§ Task prompt: Count the lines below that contain the word "analysis", and give only that number.

Records from a data source:
- - - -
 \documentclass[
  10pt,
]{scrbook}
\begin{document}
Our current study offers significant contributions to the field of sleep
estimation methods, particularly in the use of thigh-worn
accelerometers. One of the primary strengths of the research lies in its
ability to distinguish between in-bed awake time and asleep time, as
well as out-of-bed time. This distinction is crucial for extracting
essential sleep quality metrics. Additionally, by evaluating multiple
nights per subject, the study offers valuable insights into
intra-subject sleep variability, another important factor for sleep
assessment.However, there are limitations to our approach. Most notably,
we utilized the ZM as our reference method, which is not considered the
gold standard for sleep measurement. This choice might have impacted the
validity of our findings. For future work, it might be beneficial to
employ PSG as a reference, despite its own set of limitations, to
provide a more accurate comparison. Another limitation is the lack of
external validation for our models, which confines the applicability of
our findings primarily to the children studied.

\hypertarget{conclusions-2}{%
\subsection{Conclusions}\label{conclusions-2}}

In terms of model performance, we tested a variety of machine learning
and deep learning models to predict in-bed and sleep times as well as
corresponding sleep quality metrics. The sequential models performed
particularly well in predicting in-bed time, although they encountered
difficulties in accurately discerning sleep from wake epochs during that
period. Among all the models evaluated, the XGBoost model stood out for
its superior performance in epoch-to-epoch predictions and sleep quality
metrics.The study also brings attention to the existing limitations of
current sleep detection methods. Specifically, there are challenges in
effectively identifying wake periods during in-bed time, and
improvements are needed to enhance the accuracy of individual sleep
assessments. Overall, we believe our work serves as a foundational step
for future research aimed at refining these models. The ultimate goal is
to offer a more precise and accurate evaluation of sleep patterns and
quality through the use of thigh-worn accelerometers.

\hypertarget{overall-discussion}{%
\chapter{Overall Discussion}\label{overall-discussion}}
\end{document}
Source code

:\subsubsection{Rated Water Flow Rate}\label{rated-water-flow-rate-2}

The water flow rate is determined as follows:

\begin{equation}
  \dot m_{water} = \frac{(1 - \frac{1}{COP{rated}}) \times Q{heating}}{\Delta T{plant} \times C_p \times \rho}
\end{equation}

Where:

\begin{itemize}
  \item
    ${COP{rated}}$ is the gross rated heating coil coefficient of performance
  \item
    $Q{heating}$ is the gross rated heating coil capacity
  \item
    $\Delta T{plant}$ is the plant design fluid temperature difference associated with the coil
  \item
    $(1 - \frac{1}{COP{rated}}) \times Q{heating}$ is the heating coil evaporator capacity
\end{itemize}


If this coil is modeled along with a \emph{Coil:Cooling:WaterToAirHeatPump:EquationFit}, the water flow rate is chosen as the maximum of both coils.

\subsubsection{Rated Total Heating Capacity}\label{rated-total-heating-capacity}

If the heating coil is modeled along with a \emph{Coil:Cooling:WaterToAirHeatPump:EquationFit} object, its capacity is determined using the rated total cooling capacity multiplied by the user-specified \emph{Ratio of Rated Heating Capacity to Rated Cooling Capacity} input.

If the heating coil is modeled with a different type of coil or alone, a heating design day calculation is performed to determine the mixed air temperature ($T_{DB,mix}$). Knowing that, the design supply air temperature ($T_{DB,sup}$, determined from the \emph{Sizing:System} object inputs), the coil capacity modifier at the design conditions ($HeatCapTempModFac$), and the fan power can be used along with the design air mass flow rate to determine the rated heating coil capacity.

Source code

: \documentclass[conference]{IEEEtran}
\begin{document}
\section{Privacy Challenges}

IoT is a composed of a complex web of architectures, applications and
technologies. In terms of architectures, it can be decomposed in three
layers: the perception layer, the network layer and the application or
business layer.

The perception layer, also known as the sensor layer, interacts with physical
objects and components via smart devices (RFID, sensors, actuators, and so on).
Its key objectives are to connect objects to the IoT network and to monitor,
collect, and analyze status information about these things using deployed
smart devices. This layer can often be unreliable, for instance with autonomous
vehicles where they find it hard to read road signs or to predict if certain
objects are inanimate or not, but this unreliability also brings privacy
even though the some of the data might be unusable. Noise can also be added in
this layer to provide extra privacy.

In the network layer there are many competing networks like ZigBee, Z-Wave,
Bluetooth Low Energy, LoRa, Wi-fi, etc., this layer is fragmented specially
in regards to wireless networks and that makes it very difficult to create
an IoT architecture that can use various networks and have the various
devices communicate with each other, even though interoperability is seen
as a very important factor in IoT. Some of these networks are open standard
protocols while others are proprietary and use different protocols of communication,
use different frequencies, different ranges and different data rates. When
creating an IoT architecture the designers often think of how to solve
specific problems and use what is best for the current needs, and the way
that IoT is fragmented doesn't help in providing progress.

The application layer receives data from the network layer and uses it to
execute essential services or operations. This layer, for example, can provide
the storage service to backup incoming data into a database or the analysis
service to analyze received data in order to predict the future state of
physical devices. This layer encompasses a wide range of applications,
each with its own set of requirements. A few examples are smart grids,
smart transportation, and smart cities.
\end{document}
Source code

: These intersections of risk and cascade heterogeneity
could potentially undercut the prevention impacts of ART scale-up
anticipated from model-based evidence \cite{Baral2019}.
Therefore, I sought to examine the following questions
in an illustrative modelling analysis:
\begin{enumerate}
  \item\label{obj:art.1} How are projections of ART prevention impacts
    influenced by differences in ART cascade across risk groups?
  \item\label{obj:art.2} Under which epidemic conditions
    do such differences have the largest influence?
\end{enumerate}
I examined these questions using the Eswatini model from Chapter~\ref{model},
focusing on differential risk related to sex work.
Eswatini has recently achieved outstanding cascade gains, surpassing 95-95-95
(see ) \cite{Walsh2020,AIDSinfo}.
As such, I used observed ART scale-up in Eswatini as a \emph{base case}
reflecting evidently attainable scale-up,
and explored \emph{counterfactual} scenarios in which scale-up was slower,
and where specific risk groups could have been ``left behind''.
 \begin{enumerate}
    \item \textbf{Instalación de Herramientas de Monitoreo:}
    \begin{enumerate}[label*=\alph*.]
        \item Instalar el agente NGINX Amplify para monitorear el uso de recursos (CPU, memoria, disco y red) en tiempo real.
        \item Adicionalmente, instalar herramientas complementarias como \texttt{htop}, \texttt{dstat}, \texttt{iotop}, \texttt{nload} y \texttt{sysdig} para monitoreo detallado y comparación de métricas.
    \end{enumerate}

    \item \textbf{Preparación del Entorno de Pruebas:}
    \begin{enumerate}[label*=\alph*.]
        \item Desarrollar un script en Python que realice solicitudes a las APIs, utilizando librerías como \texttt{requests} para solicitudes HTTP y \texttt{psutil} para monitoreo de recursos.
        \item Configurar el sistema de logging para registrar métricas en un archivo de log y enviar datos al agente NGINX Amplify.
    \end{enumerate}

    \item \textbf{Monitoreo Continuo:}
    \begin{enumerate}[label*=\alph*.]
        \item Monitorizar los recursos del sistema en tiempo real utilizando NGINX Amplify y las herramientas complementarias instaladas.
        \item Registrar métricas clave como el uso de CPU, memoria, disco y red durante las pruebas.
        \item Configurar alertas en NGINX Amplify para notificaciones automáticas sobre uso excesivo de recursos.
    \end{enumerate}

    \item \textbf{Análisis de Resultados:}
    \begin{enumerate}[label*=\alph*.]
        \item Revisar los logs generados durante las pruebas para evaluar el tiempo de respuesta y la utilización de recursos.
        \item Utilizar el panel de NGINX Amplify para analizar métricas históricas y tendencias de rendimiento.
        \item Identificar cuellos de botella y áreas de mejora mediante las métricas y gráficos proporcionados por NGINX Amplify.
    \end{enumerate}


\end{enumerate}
- - - -
§ Exercise solution: 2